Timing in OpenCL vs. CUDA How to verify that I'm measuring the same thing in OpenCL and CUDA?

Hi everyone,

I’ve been attempting to create some microbenchmarks just to get used to using OpenCL (I’ve used CUDA before, but I’m new to OpenCL). However, it seems like I’ve not quite been able to figure out a way to accurately measure the timing (of a kernel, for example) on an apples-to-apples basis with CUDA, and I can’t seem to find any previous posts about this, so I’m posting this here to see if someone(s) can clarify this for me. The example I’m going to use here is just for an empty kernel (i.e. it just returns immediately).

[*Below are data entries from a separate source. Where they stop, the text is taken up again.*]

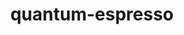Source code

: ---
title: "quantum-espresso"
layout: cache
categories: [package, develop-2024-01-07]
meta: {"versions": ["7.2"], "compilers": ["gcc@=11.4.0", "gcc@=7.3.1", "gcc@=9.4.0", "oneapi@=2023.2.0"], "oss": ["amzn2", "ubuntu20.04"], "platforms": ["linux"], "targets": ["aarch64", "neoverse_n1", "neoverse_v1", "ppc64le", "x86_64_v3"], "stacks": ["aws-isc", "aws-isc-aarch64", "e4s", "e4s-neoverse_v1", "e4s-oneapi", "e4s-power", "root"], "num_specs": 7, "num_specs_by_stack": {"root": 7, "aws-isc-aarch64": 2, "aws-isc": 1, "e4s-neoverse_v1": 1, "e4s-power": 1, "e4s": 1, "e4s-oneapi": 1}}
spec_details: [{"hash": "hc2okbmnhdloljfm3tijizm5lm3czpum", "compiler": "gcc@=7.3.1", "versions": ["7.2"], "os": "amzn2", "platform": "linux", "target": "aarch64", "variants": ["build_system=cmake", "build_type=Release", "~elpa", "+epw", "~fox", "generator=make", "~gipaw", "hdf5=none", "~ipo", "~libxc", "+mpi", "~nvtx", "+openmp", "+patch", "~qmcpack", "+scalapack"], "stacks": ["root", "aws-isc-aarch64"], "size": "-", "tarball": "https://binaries.spack.io/releases/develop-2024-01-07/build_cache/linux-amzn2-aarch64/gcc-7.3.1/quantum-espresso-7.2/linux-amzn2-aarch64-gcc-7.3.1-quantum-espresso-7.2-hc2okbmnhdloljfm3tijizm5lm3czpum.spack"}, {"hash": "nku36mmfdpgyneviee73rtviu7zw3sja", "compiler": "gcc@=7.3.1", "versions": ["7.2"], "os": "amzn2", "platform": "linux", "target": "neoverse_n1", "variants": ["build_system=cmake", "build_type=Release", "~elpa", "+epw", "~fox", "generator=make", "~gipaw", "hdf5=none", "~ipo", "~libxc", "+mpi", "~nvtx", "+openmp", "+patch", "~qmcpack", "+scalapack"], "stacks": ["root", "aws-isc-aarch64"], "size": "-", "tarball": "https://binaries.spack.io/releases/develop-2024-01-07/build_cache/linux-amzn2-neoverse_n1/gcc-7.3.1/quantum-espresso-7.2/linux-amzn2-neoverse_n1-gcc-7.3.1-quantum-espresso-7.2-nku36mmfdpgyneviee73rtviu7zw3sja.spack"}, {"hash": "txlce7zuicfdbxsla732dkl5vzm6mcmm", "compiler": "gcc@=7.3.1", "versions": ["7.2"], "os": "amzn2", "platform": "linux", "target": "x86_64_v3", "variants": ["build_system=cmake", "build_type=Release", "~elpa", "+epw", "~fox", "generator=make", "~gipaw", "hdf5=none", "~ipo", "~libxc", "+mpi", "~nvtx", "+openmp", "+patch", "~qmcpack", "+scalapack"], "stacks": ["root", "aws-isc"], "size": "-", "tarball": "https://binaries.spack.io/releases/develop-2024-01-07/build_cache/linux-amzn2-x86_64_v3/gcc-7.3.1/quantum-espresso-7.2/linux-amzn2-x86_64_v3-gcc-7.3.1-quantum-espresso-7.2-txlce7zuicfdbxsla732dkl5vzm6mcmm.spack"}, {"hash": "6jr4h5a7x2akogvn3yhfp3jxvofgrltz", "compiler": "gcc@=11.4.0", "versions": ["7.2"], "os": "ubuntu20.04", "platform": "linux", "target": "neoverse_v1", "variants": ["build_system=cmake", "build_type=Release", "~elpa", "+epw", "~fox", "generator=make", "~gipaw", "hdf5=none", "~ipo", "~libxc", "+mpi", "~nvtx", "+openmp", "+patch", "~qmcpack", "+scalapack"], "stacks": ["e4s-neoverse_v1", "root"], "size": "-", "tarball": "https://binaries.spack.io/releases/develop-2024-01-07/build_cache/linux-ubuntu20.04-neoverse_v1/gcc-11.4.0/quantum-espresso-7.2/linux-ubuntu20.04-neoverse_v1-gcc-11.4.0-quantum-espresso-7.2-6jr4h5a7x2akogvn3yhfp3jxvofgrltz.spack"}, {"hash": "km7kjz5sarmbftx4itrk5ypucvgb5xsb", "compiler": "gcc@=9.4.0", "versions": ["7.2"], "os": "ubuntu20.04", "platform": "linux", "target": "ppc64le", "variants": ["build_system=cmake", "build_type=Release", "~elpa", "+epw", "~fox", "generator=make", "~gipaw", "hdf5=none", "~ipo", "~libxc", "+mpi", "~nvtx", "+openmp", "+patch", "~qmcpack", "+scalapack"], "stacks": ["root", "e4s-power"], "size": "-", "tarball": "https://binaries.spack.io/releases/develop-2024-01-07/build_cache/linux-ubuntu20.04-ppc64le/gcc-9.4.0/quantum-espresso-7.2/linux-ubuntu20.04-ppc64le-gcc-9.4.0-quantum-espresso-7.2-km7kjz5sarmbftx4itrk5ypucvgb5xsb.spack"}, {"hash": "xdmwh7ufy5qbcjhlswkjufzzxf5ehzt4", "compiler": "gcc@=11.4.0", "versions": ["7.2"], "os": "ubuntu20.04", "platform": "linux", "target": "x86_64_v3", "variants": ["build_system=cmake", "build_type=Release", "~elpa", "+epw", "~fox", "generator=make", "~gipaw", "hdf5=none", "~ipo", "~libxc", "+mpi", "~nvtx", "+openmp", "+patch", "~qmcpack", "+scalapack"], "stacks": ["e4s", "root"], "size": "-", "tarball": "https://binaries.spack.io/releases/develop-2024-01-07/build_cache/linux-ubuntu20.04-x86_64_v3/gcc-11.4.0/quantum-espresso-7.2/linux-ubuntu20.04-x86_64_v3-gcc-11.4.0-quantum-espresso-7.2-xdmwh7ufy5qbcjhlswkjufzzxf5ehzt4.spack"}, {"hash": "pzfc7untilcbbzqrpnrc5od4sti4ktw4", "compiler": "oneapi@=2023.2.0", "versions": ["7.2"], "os": "ubuntu20.04", "platform": "linux", "target": "x86_64_v3", "variants": ["build_system=cmake", "build_type=Release", "~elpa", "+epw", "~fox", "generator=make", "~gipaw", "hdf5=none", "~ipo", "~libxc", "+mpi", "~nvtx", "+openmp", "+patch", "~qmcpack", "+scalapack"], "stacks": ["e4s-oneapi", "root"], "size": "-", "tarball": "https://binaries.spack.io/releases/develop-2024-01-07/build_cache/linux-ubuntu20.04-x86_64_v3/oneapi-2023.2.0/quantum-espresso-7.2/linux-ubuntu20.04-x86_64_v3-oneapi-2023.2.0-quantum-espresso-7.2-pzfc7untilcbbzqrpnrc5od4sti4ktw4.spack"}]
---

My question is how to measure the “same thing” in OpenCL and CUDA? For example, if I write this empty kernel in CUDA it would be (ignoring error checking, etc., which I am doing in my actual code):

// CUDA version

__global__ void empty()




// measures the kernel execution time

void measure_empty()


  cudaEvent_t start, stop;	

  float elapsedTime = 0.0f;

  cudaError_t cudaErr;

... // initialization

dim3 Db = dim3(512, 1, 1);

  dim3 Dg = dim3(16,16,16);

// start timing

  cudaErr = cudaEventRecord(start, 0);

empty<<<Dg, Db>>>();


// stop timing: stop - start = elapsedTime

  cudaErr = cudaEventRecord(stop, 0);

  cudaErr = cudaEventSynchronize(stop);

  cudaErr = cudaEventElapsedTime(&elapsedTime, start, stop);


To write the same (or what I believe to be the same) code in OpenCL, I did this (again, ignore online building, creating the command queue, etc., which I am doing but am not showing to save space):

// global variables

cl_command_queue commandQueue;

cl_kernel empty;

__kernel void empty()




void measure_empty()


  cl_int clErr = CL_SUCCESS;

  cl_event GPUExecution;

size_t localWorkSize[3] = {512,1,1};

  size_t globalWorkSize[3] = {8192,16,16};

// call kernel, flush so it executes without waiting for more commands to be enqueued

  clErr = clEnqueueNDRangeKernel(commandQueue, empty, 3, 0, globalWorkSize, localWorkSize, 0, NULL, &GPUExecution);

  clErr = clFlush(commandQueue);

// synchronize on return

  clErr = clFinish(commandQueue);

// get timing

  cl_ulong start, end;

  clErr = clGetEventProfilingInfo(&GPUExecution, CL_PROFILING_COMMAND_END, sizeof(cl_ulong), &end, NULL);

  clErr = clGetEventProfilingInfo(&GPUExecution, CL_PROFILING_COMMAND_START, sizeof(cl_ulong), &start, NULL);

  double elapsedTime = (double)1.0e-9 * (end - start);


So I’ve run both of these, and I don’t seem to be able to get the same timing (by same timing, I mean something that makes sense / is reasonable). Here’s what I’m getting:

CUDA: Kernel Processing Time: 0.094912 ms

OpenCL: Kernel proccesing time: 0.00010 s

Any ideas what I should be doing differently? One thought I had is getting the additional clGetEventProfilingInfo timing for how long it’s enqueued before starting, but I’m not sure this is the right way to go. Any help would be greatly appreciated!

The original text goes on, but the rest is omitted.